▶ Task description:
Go through the records below and return each line that has "Azure" in it.

□ □ □ □

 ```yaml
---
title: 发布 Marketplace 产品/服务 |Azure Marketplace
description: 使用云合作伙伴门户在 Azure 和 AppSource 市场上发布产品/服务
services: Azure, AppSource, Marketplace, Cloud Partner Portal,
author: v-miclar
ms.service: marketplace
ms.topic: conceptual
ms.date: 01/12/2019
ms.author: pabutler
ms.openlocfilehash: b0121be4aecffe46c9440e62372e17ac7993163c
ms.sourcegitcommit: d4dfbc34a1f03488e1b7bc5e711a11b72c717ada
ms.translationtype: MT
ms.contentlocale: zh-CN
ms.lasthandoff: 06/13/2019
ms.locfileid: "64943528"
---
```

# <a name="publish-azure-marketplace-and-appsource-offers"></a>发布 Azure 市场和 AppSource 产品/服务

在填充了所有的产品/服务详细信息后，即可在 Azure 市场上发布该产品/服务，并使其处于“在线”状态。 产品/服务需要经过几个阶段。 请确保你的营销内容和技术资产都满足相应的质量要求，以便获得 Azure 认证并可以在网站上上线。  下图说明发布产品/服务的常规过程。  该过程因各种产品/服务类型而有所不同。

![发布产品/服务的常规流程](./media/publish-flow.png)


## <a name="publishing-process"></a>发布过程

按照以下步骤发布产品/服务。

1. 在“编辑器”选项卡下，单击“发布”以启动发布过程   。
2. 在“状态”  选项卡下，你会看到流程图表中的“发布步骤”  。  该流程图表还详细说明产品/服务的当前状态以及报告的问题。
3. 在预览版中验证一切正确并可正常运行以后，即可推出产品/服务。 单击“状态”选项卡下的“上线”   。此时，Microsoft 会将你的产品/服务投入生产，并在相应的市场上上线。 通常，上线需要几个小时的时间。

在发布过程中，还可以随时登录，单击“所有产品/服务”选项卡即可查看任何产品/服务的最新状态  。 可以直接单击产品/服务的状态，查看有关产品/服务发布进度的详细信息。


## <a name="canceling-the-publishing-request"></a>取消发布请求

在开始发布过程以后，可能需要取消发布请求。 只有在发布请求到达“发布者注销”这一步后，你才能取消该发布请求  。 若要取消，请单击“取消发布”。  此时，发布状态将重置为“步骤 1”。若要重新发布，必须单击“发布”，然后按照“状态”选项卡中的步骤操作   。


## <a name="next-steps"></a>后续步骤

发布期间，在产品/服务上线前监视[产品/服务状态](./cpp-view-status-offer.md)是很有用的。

□ □ □ □

▶ Exercise output:
title: 发布 Marketplace 产品/服务 |Azure Marketplace
description: 使用云合作伙伴门户在 Azure 和 AppSource 市场上发布产品/服务
services: Azure, AppSource, Marketplace, Cloud Partner Portal,
# <a name="publish-azure-marketplace-and-appsource-offers"></a>发布 Azure 市场和 AppSource 产品/服务
在填充了所有的产品/服务详细信息后，即可在 Azure 市场上发布该产品/服务，并使其处于“在线”状态。 产品/服务需要经过几个阶段。 请确保你的营销内容和技术资产都满足相应的质量要求，以便获得 Azure 认证并可以在网站上上线。  下图说明发布产品/服务的常规过程。  该过程因各种产品/服务类型而有所不同。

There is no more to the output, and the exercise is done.